Cryptocurrency Use Increasing in Cyber Crimes, Agent Claimsbr>
US Immigration and Customs Enforcement (ICE) agent Matthew Allen said that many of the illicit activities conducted in cyber-enabled crimes are paid for with cryptocurrencies. The statement was part of his testimony for a Senate Committee on the Judiciary hearing, titled “S.1241: Modernizing AML Laws to Combat Money Laundering and Terrorist Financing.”
ICE is a US federal government law enforcement agency under the jurisdiction of the Department of Homeland Security (DHS). ICE has two primary components: Homeland Security Investigations (HSI) and Enforcement and Removal Operations (ERO). Headquartered in Washington, ICE is charged with the investigation and enforcement of over 400 federal statutes within the United States, and maintains attachés at major US embassies overseas.

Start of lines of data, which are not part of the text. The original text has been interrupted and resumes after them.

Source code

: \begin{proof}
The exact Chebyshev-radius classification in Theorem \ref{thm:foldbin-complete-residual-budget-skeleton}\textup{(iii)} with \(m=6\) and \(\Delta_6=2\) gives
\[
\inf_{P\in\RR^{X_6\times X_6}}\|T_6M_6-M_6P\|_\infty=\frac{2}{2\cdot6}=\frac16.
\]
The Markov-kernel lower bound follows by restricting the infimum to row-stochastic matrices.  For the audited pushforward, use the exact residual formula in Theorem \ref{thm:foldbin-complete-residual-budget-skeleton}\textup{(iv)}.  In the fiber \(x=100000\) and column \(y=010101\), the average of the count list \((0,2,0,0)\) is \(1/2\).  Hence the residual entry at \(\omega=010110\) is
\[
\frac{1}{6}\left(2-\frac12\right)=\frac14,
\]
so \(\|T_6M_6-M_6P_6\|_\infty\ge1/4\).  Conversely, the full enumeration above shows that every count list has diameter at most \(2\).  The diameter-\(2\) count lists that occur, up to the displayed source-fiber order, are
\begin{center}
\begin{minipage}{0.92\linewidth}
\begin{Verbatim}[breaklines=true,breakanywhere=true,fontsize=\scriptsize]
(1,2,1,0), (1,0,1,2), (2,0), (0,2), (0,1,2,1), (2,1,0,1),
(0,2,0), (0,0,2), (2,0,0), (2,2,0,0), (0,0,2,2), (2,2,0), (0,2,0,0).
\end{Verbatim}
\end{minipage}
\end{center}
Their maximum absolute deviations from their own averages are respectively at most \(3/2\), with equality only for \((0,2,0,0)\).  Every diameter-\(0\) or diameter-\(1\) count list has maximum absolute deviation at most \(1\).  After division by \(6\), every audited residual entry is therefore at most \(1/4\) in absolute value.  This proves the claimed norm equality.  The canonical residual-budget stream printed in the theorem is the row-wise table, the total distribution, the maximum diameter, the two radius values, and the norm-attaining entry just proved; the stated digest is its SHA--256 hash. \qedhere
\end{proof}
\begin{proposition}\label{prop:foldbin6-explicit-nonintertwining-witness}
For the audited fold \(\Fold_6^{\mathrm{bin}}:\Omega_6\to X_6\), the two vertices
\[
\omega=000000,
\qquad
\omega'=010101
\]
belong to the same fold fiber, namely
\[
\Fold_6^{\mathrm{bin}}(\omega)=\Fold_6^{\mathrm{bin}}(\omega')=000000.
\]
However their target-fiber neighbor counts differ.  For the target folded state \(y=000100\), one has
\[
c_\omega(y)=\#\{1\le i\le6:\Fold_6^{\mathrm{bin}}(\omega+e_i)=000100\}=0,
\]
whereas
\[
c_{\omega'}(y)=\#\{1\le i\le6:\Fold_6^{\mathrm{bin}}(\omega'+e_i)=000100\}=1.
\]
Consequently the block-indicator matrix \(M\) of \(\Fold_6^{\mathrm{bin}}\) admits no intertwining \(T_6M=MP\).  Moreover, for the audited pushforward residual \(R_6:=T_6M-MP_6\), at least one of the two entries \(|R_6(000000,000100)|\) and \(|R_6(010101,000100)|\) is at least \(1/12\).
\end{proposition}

Allen, ICE’s special agent in charge of HSI, said that many of the traditional trans-national crimes – child exploitation, drug smuggling, intellectual property rights violations, illegal export of firearms, and money laundering – that HSI investigates have begun to migrate to become “cyber-enabled,” with significant parts of the crime committed over the Internet, including both the “indexed” internet and the “unindexed” dark web.

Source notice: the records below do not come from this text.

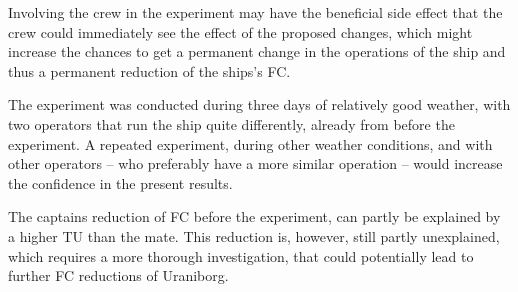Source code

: Involving the crew in the experiment may have the beneficial side effect that the crew could immediately see the effect of the proposed changes, which might increase the chances to get a permanent change in the operations of the ship and thus a permanent reduction of the ships's FC.

The experiment was conducted during three days of relatively good weather, with two operators that run the ship quite differently, already from before the experiment.
A repeated experiment, during other weather conditions, and with other operators --   who preferably have a more similar operation -- would increase the confidence in the present results.

The captains reduction of FC before the experiment, can partly be explained by a higher TU  than the mate. %
This reduction is, however, still partly unexplained, which requires a more thorough investigation, that could potentially lead to further FC reductions of Uraniborg.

Allen said that cryptocurrencies are designed to better obfuscate transaction information and are increasingly preferred by transnational criminal organizations (TCO). The agent added that some illicit cryptocurrency exchangers have also begun to cater to TCO actors, including through the use of “mixers” or “tumblers” that anonymize cryptocurrency currency addresses and transactions by weaving together inflows and outflows from different users. He said this increased the challenge to law enforcement’s ability to tie cryptocurrency transactions to real world individuals.
In November, 2016, through the use of blockchain analysis tools, HSI special agents seized $2.5 million in bitcoins from Utah resident Aaron Shamo, who allegedly led a Xanax and fentanyl pill production organization. Shamo allegedly sold his illicit products via the dark web, and an investigation led to the identification of his bitcoin wallet address. Allen said the blockchain tools helped them identify Shamo’s bitcoin transactions.

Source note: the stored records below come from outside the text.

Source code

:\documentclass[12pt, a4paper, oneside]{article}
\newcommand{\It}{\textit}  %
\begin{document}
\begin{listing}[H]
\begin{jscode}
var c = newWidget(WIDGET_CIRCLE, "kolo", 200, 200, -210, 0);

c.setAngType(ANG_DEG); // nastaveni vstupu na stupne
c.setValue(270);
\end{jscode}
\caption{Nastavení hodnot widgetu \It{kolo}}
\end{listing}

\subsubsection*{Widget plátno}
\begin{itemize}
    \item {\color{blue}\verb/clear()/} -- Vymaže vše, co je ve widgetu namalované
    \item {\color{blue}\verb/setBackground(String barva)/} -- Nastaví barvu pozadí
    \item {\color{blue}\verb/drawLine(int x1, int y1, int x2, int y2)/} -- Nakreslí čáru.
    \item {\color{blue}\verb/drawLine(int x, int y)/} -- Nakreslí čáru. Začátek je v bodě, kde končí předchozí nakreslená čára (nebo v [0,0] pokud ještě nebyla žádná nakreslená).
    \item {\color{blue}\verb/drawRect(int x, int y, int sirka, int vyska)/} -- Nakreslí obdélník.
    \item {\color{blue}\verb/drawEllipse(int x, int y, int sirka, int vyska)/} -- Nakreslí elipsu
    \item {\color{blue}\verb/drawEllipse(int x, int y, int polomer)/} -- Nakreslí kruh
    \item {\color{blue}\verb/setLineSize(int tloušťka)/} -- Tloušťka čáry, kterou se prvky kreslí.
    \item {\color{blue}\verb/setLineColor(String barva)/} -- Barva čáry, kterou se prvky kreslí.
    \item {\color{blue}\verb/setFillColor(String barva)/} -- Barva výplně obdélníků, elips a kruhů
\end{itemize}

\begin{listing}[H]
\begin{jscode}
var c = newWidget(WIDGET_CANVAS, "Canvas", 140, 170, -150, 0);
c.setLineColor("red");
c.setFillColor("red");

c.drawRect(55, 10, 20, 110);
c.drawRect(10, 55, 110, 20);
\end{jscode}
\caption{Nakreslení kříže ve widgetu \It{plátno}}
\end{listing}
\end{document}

In July of this year, HSI arrested Pennsylvania resident Henry Koffie and indicted with Distribution of a Controlled Substance Resulting in Death and Importation of a Controlled Substance. Koffie was allegedly a dark web vendor of fentanyl who filled more than 7,800 orders between July 2016 to June 2017, most of it paid for with bitcoin. Allen said HSI seized $154,000 from Koffie’s accounts.